Legal counsel for the parties last week on Thursday argued the matter before Justice Owen Tagu who heard submissions from both parties and reserved his ruling.
The two women argued that the age of consent at 16 was indirectly discriminatory towards girls based on gender, as only girls suffer the consequences of pregnancy and related social, economic and health implications.
The current age of consent, they argued, was discriminatory towards girls as it disproportionately compromised their health, education, human dignity and best interest’s rights.”
They also argued that the present laws discriminated against teenagers aged 16 and 17. Section 70 of the Criminal Code set the age of sexual consent at 16, which they argued failed to grant the same protection to minors aged 16 and 17 that it granted to children under 16.
The General Laws Amendment Act, 2016 aggravated this age discrimination by creating a provision that subjected those aged 16 and 17 to criminal prosecution for engaging in sexual activity with children under the age of 16, while children under the age 16 are virtually free from criminal prosecution for engaging in the same activity.
The differences in law could expose those aged 16 and 17 to sexual exploitation while raising the age of consent to 18 would at least deter men, especially older men, from engaging in relationship with girls under the age of 18, the two argued.
In their counter argument, the ministers, represented by the Attorney-General’s Civil Division, opposed the application.
It was argued that the criminal law takes into account the best interests of the child because a higher age of consent to sexual activity does not actually lead to a delayed sexual debut.

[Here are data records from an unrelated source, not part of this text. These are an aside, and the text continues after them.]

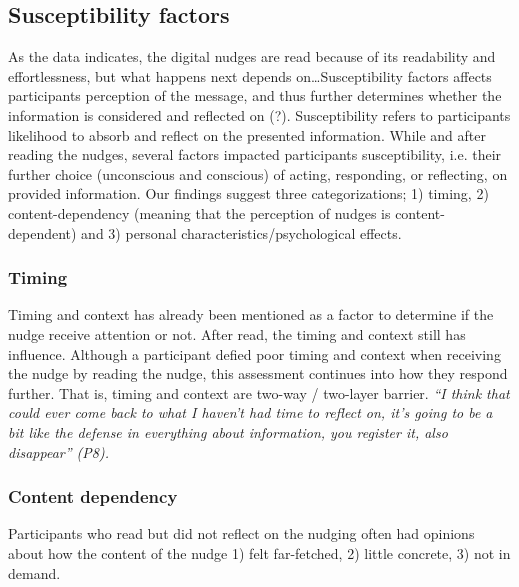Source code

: \subsection{Susceptibility factors}
As the data indicates, the digital nudges are read because of its readability and effortlessness, but what happens next depends on…Susceptibility factors affects participants perception of the message, and thus further determines whether the information is considered and reflected on (?). Susceptibility refers to participants likelihood to absorb and reflect on the presented information. While and after reading the nudges, several factors impacted participants susceptibility, i.e. their further choice (unconscious and conscious) of acting, responding, or reflecting, on provided information. Our findings suggest three categorizations; 1) timing, 2) content-dependency (meaning that the perception of nudges is content-dependent) and 3) personal characteristics/psychological effects. 

\subsubsection{Timing}
Timing and context has already been mentioned as a factor to determine if the nudge receive attention or not. After read, the timing and context still has influence. Although a participant defied poor timing and context when receiving the nudge by reading the nudge, this assessment continues into how they respond further. That is, timing and context are two-way / two-layer barrier. \textit{“I think that could ever come back to what I haven't had time to reflect on, it's going to be a bit like the defense in everything about information, you register it, also disappear” (P8).}

\subsubsection{Content dependency}
Participants who read but did not reflect on the nudging often had opinions about how the content of the nudge 1) felt far-fetched, 2) little concrete, 3) not in demand.


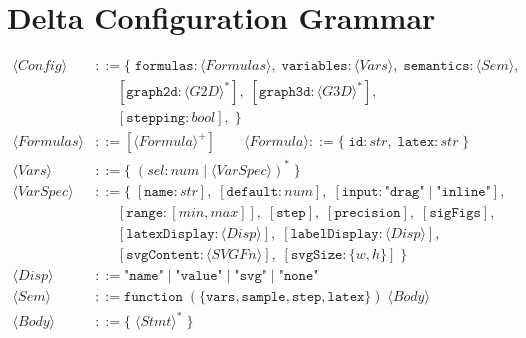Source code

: \clearpage

\section{Delta Configuration Grammar}

\noindent\begin{minipage}{\textwidth}
  \small
  \begin{align*}
  \langle \textit{Config} \rangle &::= \{ \; \texttt{formulas}: \langle \textit{Formulas} \rangle, \;
      \texttt{variables}: \langle \textit{Vars} \rangle, \;
      \texttt{semantics}: \langle \textit{Sem} \rangle, \\
      &\quad\;\; [\texttt{graph2d}: \langle \textit{G2D} \rangle^*], \;
      [\texttt{graph3d}: \langle \textit{G3D} \rangle^*], \\
      &\quad\;\; [\texttt{stepping}: \textit{bool}], \; \} \\[3pt]
  \langle \textit{Formulas} \rangle &::= [\langle \textit{Formula} \rangle^+] \qquad
  \langle \textit{Formula} \rangle ::= \{ \; \texttt{id}: \textit{str}, \; \texttt{latex}: \textit{str} \; \} \\[3pt]
  \langle \textit{Vars} \rangle &::= \{ \; (\textit{sel} : \textit{num} \mid \langle \textit{VarSpec} \rangle)^* \; \} \\
  \langle \textit{VarSpec} \rangle &::= \{ \; [\texttt{name}: \textit{str}], \;
      [\texttt{default}: \textit{num}], \;
      [\texttt{input}: \texttt{"drag"} \mid \texttt{"inline"}], \\
      &\quad\;\; [\texttt{range}: [\textit{min}, \textit{max}]], \;
      [\texttt{step}], \; [\texttt{precision}], \; [\texttt{sigFigs}], \\
      &\quad\;\; [\texttt{latexDisplay}: \langle \textit{Disp} \rangle], \;
      [\texttt{labelDisplay}: \langle \textit{Disp} \rangle], \\
      &\quad\;\; [\texttt{svgContent}: \langle \textit{SVGFn} \rangle], \;
      [\texttt{svgSize}: \{w,h\}] \; \} \\
  \langle \textit{Disp} \rangle &::= \texttt{"name"} \mid \texttt{"value"} \mid \texttt{"svg"} \mid \texttt{"none"} \\[3pt]
  \langle \textit{Sem} \rangle &::= \texttt{function} \; (\{ \texttt{vars}, \texttt{sample}, \texttt{step}, \texttt{latex} \}) \; \langle \textit{Body} \rangle \\
  \langle \textit{Body} \rangle &::= \{ \; \langle \textit{Stmt} \rangle^* \; \} \\

\end{align*}
\end{minipage}
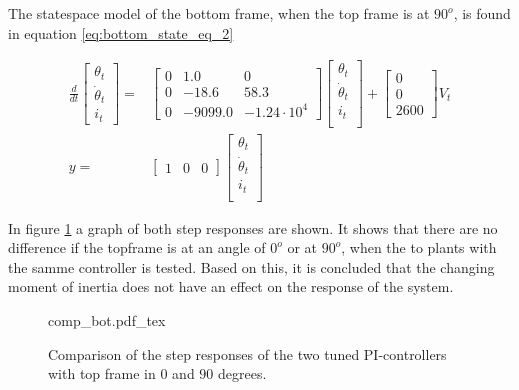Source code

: \documentclass[../../../Main]{subfiles}
\begin{document}
The statespace model of the bottom frame, when the top frame is at $90^o$, is found in equation \eqref{eq:bottom_state_eq_2}

\begin{equation}
      \label{eq:bottom_state_eq_2}
      \begin{split}
      \frac{d}{dt}
    \begin{bmatrix}
        \theta_t \\
        \dot \theta_t \\
        i_t
    \end{bmatrix}
    =&
    \begin{bmatrix}0 & 1.0 & 0\\ 0 & -18.6 & 58.3\\ 0 & -9099.0 & -1.24\cdot10^4\end{bmatrix}
    \begin{bmatrix}
        \theta_t \\
        \dot \theta_t \\
        i_t \\
    \end{bmatrix}
    +
    \begin{bmatrix}
      0\\ 0\\ 2600
    \end{bmatrix}
    V_t
\\
      y =&
    \begin{bmatrix}
        1 & 0 & 0
    \end{bmatrix}
    \begin{bmatrix}
        \theta_t \\
        \dot \theta_t\\
        i_t\\
    \end{bmatrix}
    \end{split}
\end{equation}



In figure \ref{fig:comp_bot} a graph of both step responses are shown. It shows that there are no difference if the topframe is at an angle of $0^o$ or at $90^o$, when the to plants with the samme controller is tested. Based on this, it is concluded that the changing moment of inertia does not have an effect on the response of the system.


\begin{figure}[H]
\centering
\def\svgwidth{\textwidth}
{comp_bot.pdf_tex}
\caption{Comparison of the step responses of the two tuned PI-controllers with top frame in $0$ and $90$ degrees.}
\label{fig:comp_bot}
\end{figure}
\end{document}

Other jurisdictions like South Africa and the United Kingdom, whose laws define a child as any person below the age of 16 years, also subscribe to age of consent of 16 years. But present laws in Zimbabwe did protect even 15 and 17-year-olds by enforcing a delay to when they could legally make their own choices.
Mudzuru and one Ruvimbo Tsopodzi state they were 16-year-old girls when they were forced to marry.
At 19 and 18, they approached the Constitutional Court to seek justice for themselves and for other girls who were usually denied the right to decide when and whom to marry.
In the end they succeeded with the Constitutional Court declaring that no girl or boy may enter into marriage — including marriages recognised in traditional or customary law — before they were 18.
Their contention was that the law must be unequivocal and the court ruled that child marriage was illegal and unacceptable.
Their courageous legal challenge made waves not only in Zimbabwe but across the globe. The ground breaking judgment was handed in January 2016 by Chief Justice Luke Malaba, then deputy Chief Justice. – Herald.